Ferroptosis Induced by Iron Overload in CD8+ T Cells Causes Functional Impairments That Accelerate Endometriosis Progression
By
Shuang Wang
Le Xu
Xue Jiao
Xiaoyu Dong
Zhaoyang Zhong
Qianhui Ren
Xiaoxuan Liu
Ming Yuan
Guoyun Wang
October 27, 2025
Objective: To investigate how iron overload in endometriosis lesions alters CD8+ T cell function via ferroptosis and evaluate potential interventions.

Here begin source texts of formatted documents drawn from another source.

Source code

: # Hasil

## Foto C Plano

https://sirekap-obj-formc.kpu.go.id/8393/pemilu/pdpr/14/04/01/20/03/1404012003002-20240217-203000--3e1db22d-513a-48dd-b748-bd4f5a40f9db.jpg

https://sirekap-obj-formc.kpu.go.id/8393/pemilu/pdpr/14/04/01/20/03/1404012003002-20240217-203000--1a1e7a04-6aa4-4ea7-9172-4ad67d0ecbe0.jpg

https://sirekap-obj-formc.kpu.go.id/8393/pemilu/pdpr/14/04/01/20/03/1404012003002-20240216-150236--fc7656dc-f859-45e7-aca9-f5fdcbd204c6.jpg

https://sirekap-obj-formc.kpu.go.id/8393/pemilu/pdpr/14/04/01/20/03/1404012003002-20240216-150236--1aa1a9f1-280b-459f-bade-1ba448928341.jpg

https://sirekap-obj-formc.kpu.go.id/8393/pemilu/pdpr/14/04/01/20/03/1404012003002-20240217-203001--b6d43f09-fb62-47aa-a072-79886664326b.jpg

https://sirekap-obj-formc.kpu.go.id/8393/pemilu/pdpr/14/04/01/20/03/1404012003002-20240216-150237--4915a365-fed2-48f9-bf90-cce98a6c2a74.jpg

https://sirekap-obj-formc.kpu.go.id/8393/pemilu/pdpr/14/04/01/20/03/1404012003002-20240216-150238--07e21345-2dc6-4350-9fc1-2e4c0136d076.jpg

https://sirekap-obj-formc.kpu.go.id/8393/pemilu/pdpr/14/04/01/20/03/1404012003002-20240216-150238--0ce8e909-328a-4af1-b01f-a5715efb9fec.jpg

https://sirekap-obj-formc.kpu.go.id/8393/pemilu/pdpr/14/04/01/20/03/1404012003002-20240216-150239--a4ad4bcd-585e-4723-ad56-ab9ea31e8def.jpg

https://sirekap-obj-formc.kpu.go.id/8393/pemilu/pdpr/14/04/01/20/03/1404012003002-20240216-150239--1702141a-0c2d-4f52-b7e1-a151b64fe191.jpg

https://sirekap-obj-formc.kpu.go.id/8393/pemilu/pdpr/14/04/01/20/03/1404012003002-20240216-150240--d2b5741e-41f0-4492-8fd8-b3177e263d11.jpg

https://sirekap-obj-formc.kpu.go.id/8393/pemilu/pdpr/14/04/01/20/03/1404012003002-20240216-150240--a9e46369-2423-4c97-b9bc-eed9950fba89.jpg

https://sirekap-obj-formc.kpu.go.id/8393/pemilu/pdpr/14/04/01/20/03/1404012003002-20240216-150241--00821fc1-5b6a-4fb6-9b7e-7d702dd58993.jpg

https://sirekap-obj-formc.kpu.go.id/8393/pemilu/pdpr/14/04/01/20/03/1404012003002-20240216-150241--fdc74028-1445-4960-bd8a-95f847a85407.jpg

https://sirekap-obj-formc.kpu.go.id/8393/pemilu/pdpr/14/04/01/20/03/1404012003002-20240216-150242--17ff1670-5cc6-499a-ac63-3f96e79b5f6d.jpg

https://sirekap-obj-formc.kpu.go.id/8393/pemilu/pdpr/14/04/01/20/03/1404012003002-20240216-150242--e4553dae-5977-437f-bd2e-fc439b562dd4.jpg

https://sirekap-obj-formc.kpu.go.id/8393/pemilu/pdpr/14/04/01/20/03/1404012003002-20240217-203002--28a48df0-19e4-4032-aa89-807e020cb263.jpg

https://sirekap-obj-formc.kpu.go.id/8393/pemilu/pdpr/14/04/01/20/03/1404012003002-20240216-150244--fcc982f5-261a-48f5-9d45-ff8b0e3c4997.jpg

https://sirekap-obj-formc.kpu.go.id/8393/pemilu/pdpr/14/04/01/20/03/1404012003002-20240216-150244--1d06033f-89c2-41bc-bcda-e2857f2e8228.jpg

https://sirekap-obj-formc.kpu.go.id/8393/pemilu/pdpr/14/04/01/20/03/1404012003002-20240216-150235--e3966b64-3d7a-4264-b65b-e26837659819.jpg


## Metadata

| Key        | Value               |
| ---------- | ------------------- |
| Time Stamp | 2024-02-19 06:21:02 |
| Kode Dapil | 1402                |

Key Findings: Iron overload in endometriosis lesions leads to ferroptosis in CD8+ T cells. Ferroptosis is associated with diminished activation and cytotoxicity of CD8+ T cells. Increased lesion burden correlates with impaired CD8+ T cell function. Interpretation: The study suggests that ferroptosis in CD8+ T cells due to iron overload contributes to the progression of endometriosis by impairing immune function.
Limitations: The specific mechanisms of ferroptosis in CD8+ T cells in endometriosis remain unclear. The study primarily focuses on mouse models and human samples, which may not fully represent the complexity of endometriosis. Conclusion: Targeting ferroptosis in CD8+ T cells may offer new therapeutic strategies for managing endometriosis.